• DATASET EXCERPTS:
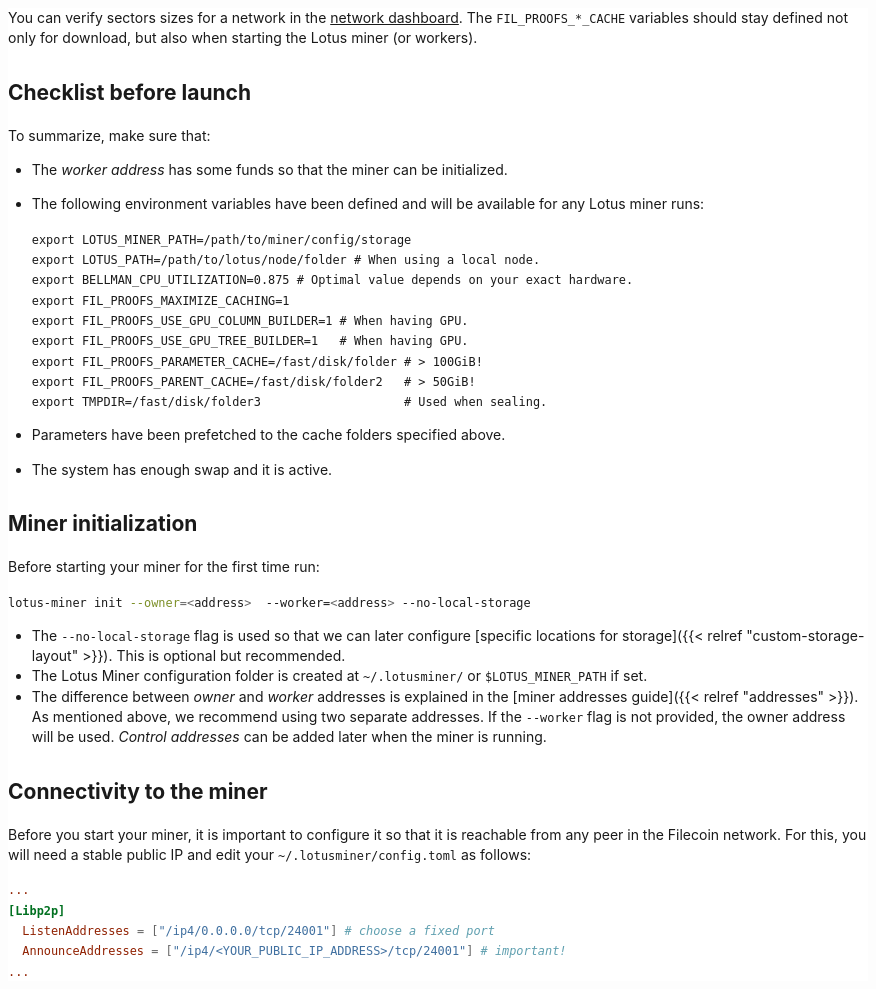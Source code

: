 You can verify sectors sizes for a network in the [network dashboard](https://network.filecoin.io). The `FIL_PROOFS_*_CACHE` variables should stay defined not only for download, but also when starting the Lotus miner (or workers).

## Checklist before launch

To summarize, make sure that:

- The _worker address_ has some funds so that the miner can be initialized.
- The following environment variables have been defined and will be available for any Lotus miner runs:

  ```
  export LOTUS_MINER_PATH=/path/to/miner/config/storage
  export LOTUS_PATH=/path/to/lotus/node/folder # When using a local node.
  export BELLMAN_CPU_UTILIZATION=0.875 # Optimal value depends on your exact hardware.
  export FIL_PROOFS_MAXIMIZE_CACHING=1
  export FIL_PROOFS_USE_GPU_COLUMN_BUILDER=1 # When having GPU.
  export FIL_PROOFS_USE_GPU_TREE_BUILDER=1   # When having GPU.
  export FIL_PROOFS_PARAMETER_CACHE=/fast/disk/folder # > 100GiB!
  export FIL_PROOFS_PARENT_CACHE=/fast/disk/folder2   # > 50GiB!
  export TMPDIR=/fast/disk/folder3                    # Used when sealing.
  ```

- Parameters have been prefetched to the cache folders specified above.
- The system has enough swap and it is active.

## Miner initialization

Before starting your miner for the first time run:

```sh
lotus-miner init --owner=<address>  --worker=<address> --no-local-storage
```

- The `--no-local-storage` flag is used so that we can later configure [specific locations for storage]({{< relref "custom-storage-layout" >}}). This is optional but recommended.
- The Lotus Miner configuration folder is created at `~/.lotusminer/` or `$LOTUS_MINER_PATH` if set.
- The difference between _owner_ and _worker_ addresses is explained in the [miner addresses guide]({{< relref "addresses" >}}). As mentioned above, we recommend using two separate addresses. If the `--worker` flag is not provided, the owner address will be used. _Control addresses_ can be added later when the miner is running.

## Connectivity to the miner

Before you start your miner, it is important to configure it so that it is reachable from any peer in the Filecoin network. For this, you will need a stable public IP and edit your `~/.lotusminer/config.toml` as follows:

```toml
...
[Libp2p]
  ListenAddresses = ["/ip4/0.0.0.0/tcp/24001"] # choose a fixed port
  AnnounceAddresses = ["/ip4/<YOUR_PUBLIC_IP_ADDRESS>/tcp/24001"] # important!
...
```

---

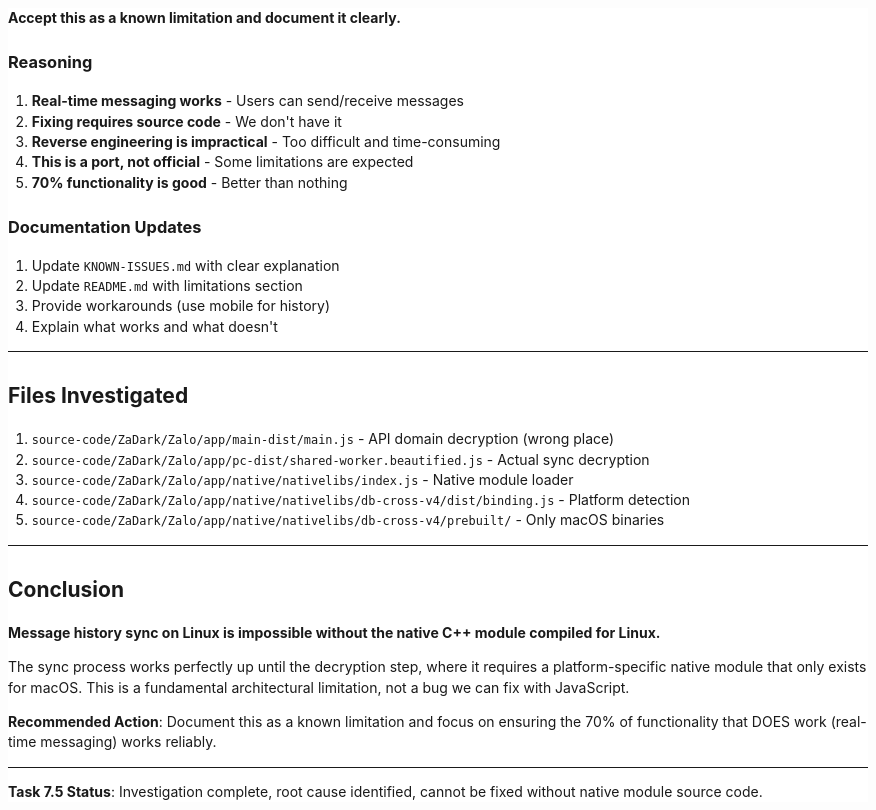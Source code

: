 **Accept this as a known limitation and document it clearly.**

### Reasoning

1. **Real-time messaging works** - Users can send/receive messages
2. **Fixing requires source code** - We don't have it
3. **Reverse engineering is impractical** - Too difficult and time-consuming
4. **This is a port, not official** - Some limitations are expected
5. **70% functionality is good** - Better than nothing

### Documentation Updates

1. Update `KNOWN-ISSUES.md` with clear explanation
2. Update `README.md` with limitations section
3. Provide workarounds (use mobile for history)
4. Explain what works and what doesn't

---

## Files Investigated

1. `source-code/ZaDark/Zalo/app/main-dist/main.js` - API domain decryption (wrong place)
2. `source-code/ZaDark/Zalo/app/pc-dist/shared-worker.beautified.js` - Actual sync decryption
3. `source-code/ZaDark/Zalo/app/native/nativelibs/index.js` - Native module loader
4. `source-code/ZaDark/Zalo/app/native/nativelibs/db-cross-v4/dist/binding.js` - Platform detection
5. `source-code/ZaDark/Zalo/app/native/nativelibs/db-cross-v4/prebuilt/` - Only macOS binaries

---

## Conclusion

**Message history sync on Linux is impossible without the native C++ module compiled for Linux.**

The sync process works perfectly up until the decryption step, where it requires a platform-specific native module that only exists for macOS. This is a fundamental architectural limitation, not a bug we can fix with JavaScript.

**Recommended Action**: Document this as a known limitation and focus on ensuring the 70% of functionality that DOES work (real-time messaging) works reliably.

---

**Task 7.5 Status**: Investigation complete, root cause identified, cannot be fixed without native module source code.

• EXERCISE DETAILS:
Go through the listing above and write out exactly the lines starting with the one holding "## Checklist before launch" and running through the one holding "## Connectivity to the miner", ends included, and no others.

• WRITTEN RESPONSE:
## Checklist before launch

To summarize, make sure that:

- The _worker address_ has some funds so that the miner can be initialized.
- The following environment variables have been defined and will be available for any Lotus miner runs:

  ```
  export LOTUS_MINER_PATH=/path/to/miner/config/storage
  export LOTUS_PATH=/path/to/lotus/node/folder # When using a local node.
  export BELLMAN_CPU_UTILIZATION=0.875 # Optimal value depends on your exact hardware.
  export FIL_PROOFS_MAXIMIZE_CACHING=1
  export FIL_PROOFS_USE_GPU_COLUMN_BUILDER=1 # When having GPU.
  export FIL_PROOFS_USE_GPU_TREE_BUILDER=1   # When having GPU.
  export FIL_PROOFS_PARAMETER_CACHE=/fast/disk/folder # > 100GiB!
  export FIL_PROOFS_PARENT_CACHE=/fast/disk/folder2   # > 50GiB!
  export TMPDIR=/fast/disk/folder3                    # Used when sealing.
  ```

- Parameters have been prefetched to the cache folders specified above.
- The system has enough swap and it is active.

## Miner initialization

Before starting your miner for the first time run:

```sh
lotus-miner init --owner=<address>  --worker=<address> --no-local-storage
```

- The `--no-local-storage` flag is used so that we can later configure [specific locations for storage]({{< relref "custom-storage-layout" >}}). This is optional but recommended.
- The Lotus Miner configuration folder is created at `~/.lotusminer/` or `$LOTUS_MINER_PATH` if set.
- The difference between _owner_ and _worker_ addresses is explained in the [miner addresses guide]({{< relref "addresses" >}}). As mentioned above, we recommend using two separate addresses. If the `--worker` flag is not provided, the owner address will be used. _Control addresses_ can be added later when the miner is running.

## Connectivity to the miner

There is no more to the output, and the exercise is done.